Cambio de aceite
Viernes, avanzada la noche: Sintió las cuatro gotas de sudor frío que empezaron a deslizarse por su espalda y supo que fracasaría de nuevo. En su mente percibió distorsionados los pechos gustosos y sin siliconas de Margarita y se diluyó el abrazo con el cuerpo moreno, el que sintió ahora ajeno y remoto. Luego escuchó las palabras que, dichas en tono burlón, terminaron por desarmarlo completamente: “No me vaya a decir otra vez que no es capaz. Ahora creo que no quiere hacerlo conmigo porque no soy bonita”.
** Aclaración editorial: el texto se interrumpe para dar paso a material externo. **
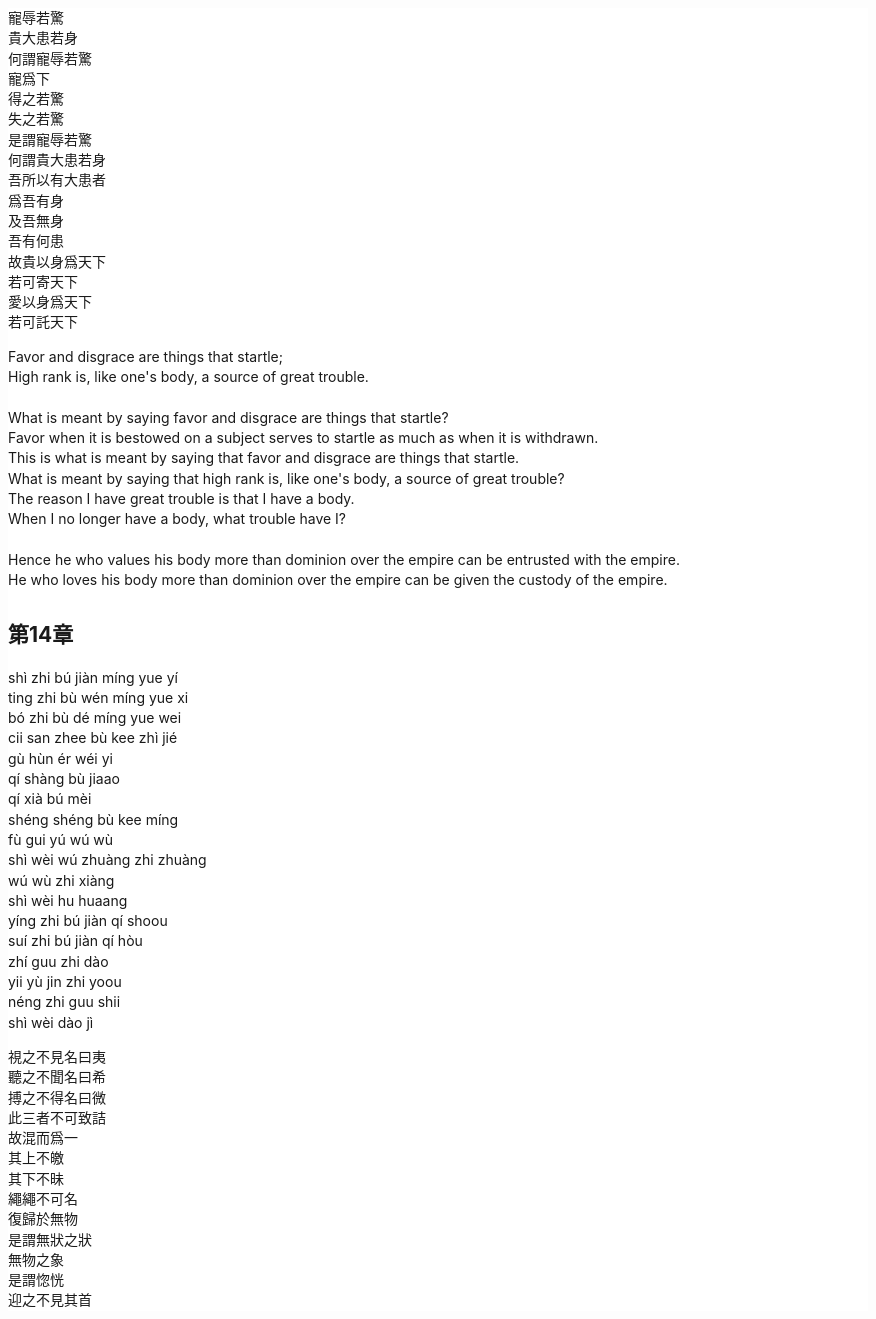 寵辱若驚  
貴大患若身  
何謂寵辱若驚  
寵爲下  
得之若驚  
失之若驚  
是謂寵辱若驚  
何謂貴大患若身  
吾所以有大患者  
爲吾有身  
及吾無身  
吾有何患  
故貴以身爲天下  
若可寄天下  
愛以身爲天下  
若可託天下

Favor and disgrace are things that startle;   
High rank is, like one's body, a source of great trouble.    
<br>
What is meant by saying favor and disgrace are things that startle?   
Favor when it is bestowed on a subject serves to startle as much as when it is withdrawn.   
This is what is meant by saying that favor and disgrace are things that startle.   
What is meant by saying that high rank is, like one's body, a source of great trouble?   
The reason I have great trouble is that I have a body.   
When I no longer have a body, what trouble have I?    
<br>
Hence he who values his body more than dominion over the empire can be entrusted with the empire.   
He who loves his body more than dominion over the empire can be given the custody of the empire.

## 第14章

shì zhi bú jiàn míng yue yí  
ting zhi bù wén míng yue xi  
bó zhi bù dé míng yue wei  
cii san zhee bù kee zhì jié  
gù hùn ér wéi yi  
qí shàng bù jiaao  
qí xià bú mèi  
shéng shéng bù kee míng  
fù gui yú wú wù  
shì wèi wú zhuàng zhi zhuàng  
wú wù zhi xiàng  
shì wèi hu huaang  
yíng zhi bú jiàn qí shoou  
suí zhi bú jiàn qí hòu  
zhí guu zhi dào  
yii yù jin zhi yoou  
néng zhi guu shii  
shì wèi dào jì

視之不見名曰夷  
聽之不聞名曰希  
搏之不得名曰微  
此三者不可致詰  
故混而爲一  
其上不皦  
其下不昧  
繩繩不可名  
復歸於無物  
是謂無狀之狀  
無物之象  
是謂惚恍  
迎之不見其首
No se atrevió a replicar, pero inmediatamente supo que era falso que no quisiera hacerlo con ella. Si era un deleite no más verla salir siempre a las carreras para el trabajo y mirarla desde la terraza mientras parecía danzar, sin perder el equilibrio con sus zapatos de tacón alto, por una de esas calles empinadas que tienen como fondo las torres de la catedral.
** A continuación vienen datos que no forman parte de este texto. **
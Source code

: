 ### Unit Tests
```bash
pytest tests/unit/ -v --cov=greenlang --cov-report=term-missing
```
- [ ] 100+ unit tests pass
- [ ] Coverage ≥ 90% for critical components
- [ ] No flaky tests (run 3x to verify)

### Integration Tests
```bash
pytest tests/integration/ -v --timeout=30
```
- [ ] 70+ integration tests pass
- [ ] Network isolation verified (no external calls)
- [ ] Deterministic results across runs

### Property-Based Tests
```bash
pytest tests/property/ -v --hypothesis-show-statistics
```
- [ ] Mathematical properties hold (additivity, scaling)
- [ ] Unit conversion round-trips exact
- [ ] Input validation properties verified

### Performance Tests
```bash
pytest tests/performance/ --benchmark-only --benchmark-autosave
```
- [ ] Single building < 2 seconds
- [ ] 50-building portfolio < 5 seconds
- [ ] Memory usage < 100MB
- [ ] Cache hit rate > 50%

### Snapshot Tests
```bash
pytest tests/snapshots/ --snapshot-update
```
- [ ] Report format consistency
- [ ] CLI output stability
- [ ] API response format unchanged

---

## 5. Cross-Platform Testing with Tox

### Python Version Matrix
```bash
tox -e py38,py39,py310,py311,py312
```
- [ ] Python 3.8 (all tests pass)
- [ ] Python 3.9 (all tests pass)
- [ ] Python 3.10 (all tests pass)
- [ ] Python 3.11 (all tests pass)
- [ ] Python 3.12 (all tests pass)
Cómo no le iba a parecer bonita, si todas las mañanas sentía calambres de sólo ver que su cabello negro, todavía húmedo, mojaba los hombros de su blusa y que los músculos de sus piernas macizas, como neumáticos bien inflados, intentaban salirse de la tela de los pantalones apretados que siempre usaba. Si estaba seguro que era de esas mujeres que son más bellas desnudas que vestidas, de las que no parecen necesitar nunca trabajo de latonería y pintura.
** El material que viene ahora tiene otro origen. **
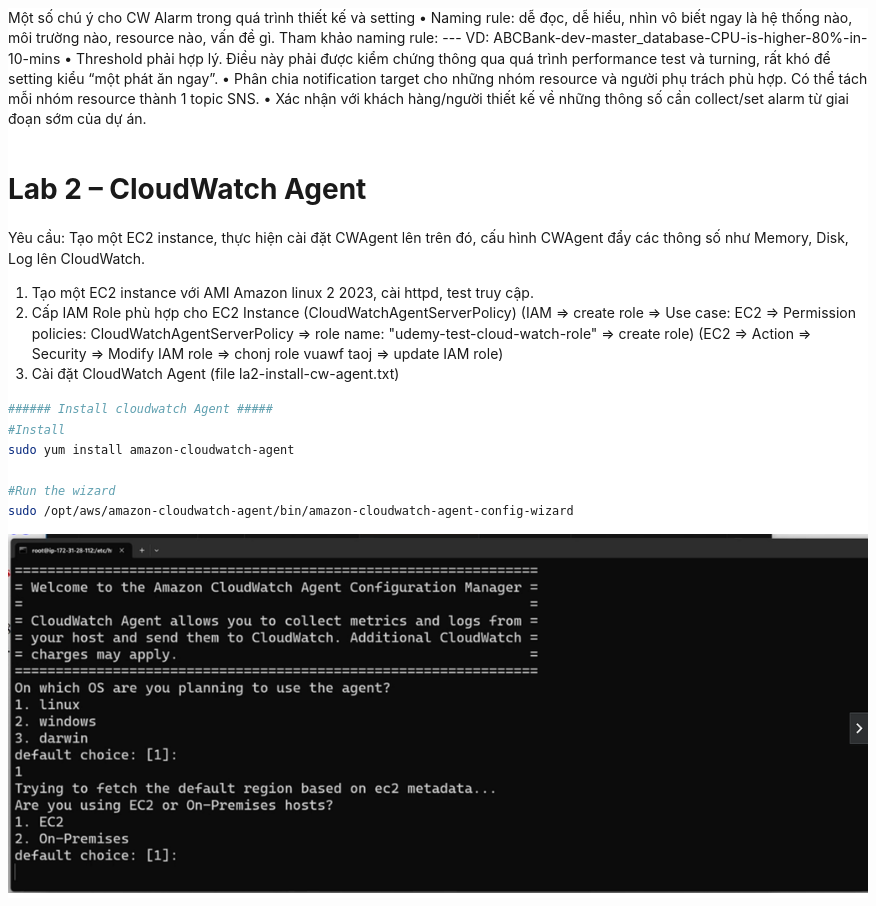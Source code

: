 Một số chú ý cho CW Alarm trong quá trình thiết kế và setting
• Naming rule: dễ đọc, dễ hiểu, nhìn vô biết ngay là hệ thống nào, môi trường nào, resource nào, vấn đề gì.
Tham khảo naming rule: <system-name>-<env>-<resource>-<alarm>
VD: ABCBank-dev-master_database-CPU-is-higher-80%-in-10-mins
• Threshold phải hợp lý. Điều này phải được kiểm chứng thông qua quá trình performance test và turning, rất khó để setting kiểu “một phát ăn ngay”.
• Phân chia notification target cho những nhóm resource và người phụ trách phù hợp. Có thể tách mỗi nhóm resource thành 1 topic SNS.
• Xác nhận với khách hàng/người thiết kế về những thông số cần collect/set alarm từ giai đoạn sớm của dự án.

# Lab 2 – CloudWatch Agent

Yêu cầu: Tạo một EC2 instance, thực hiện cài đặt CWAgent lên trên đó, cấu hình CWAgent đẩy các thông số như Memory, Disk, Log lên CloudWatch.

1. Tạo một EC2 instance với AMI Amazon linux 2 2023, cài httpd, test truy cập.
2. Cấp IAM Role phù hợp cho EC2 Instance (CloudWatchAgentServerPolicy)
   (IAM => create role => Use case: EC2 => Permission policies: CloudWatchAgentServerPolicy => role name: "udemy-test-cloud-watch-role" => create role)
   (EC2 => Action => Security => Modify IAM role => chonj role vuawf taoj => update IAM role)
3. Cài đặt CloudWatch Agent
   (file la2-install-cw-agent.txt)

```bash
###### Install cloudwatch Agent #####
#Install
sudo yum install amazon-cloudwatch-agent

#Run the wizard
sudo /opt/aws/amazon-cloudwatch-agent/bin/amazon-cloudwatch-agent-config-wizard
```

![alt text]({C524234D-A7B9-4BFA-856F-060FCD509758}.png)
El lunes siguiente, a cualquier hora de la mañana: “Uy hermano: ¡está hecho!”, le cantaron en un coro destemplado los cuatro compañeros. “Lo vimos el viernes con una prieta hermosa”, agregó el joven con acento de la costa.
Trabajaban en el taller donde había transcurrido su vida desde cuando dejó de ir a la escuela por quedarse a mirar como desarmaban un carburador y lo limpiaban con gasolina. Si supieran sus amigos que cuando estaba con esa morena apetitosa no funcionaba. Pero no podía decírselo. Por lo menos, lo envidiaban. ¡Ni modo de irles a contar que sentía que su cuerpo pedía a gritos cambio de aceite! ¡Qué impotencia tan tenaz!
El mismo lunes al caer la tarde: apenas empezaba el ritual, siempre incompleto, de limpiar la grasa atascada debajo de sus uñas, cuando le gritaron que contestara al teléfono.
Era Margarita. Lo que ella le dijo lo destripó como si le hubiera caído la transmisión de un camión encima: “Mire, no nos veamos más. Le voy a decir la verdad: hay otro amigo, usted sabe, con él todo es más fácil, nos entendemos bien y, además, él no tiene ese problema que a usted no lo deja hacer nada”.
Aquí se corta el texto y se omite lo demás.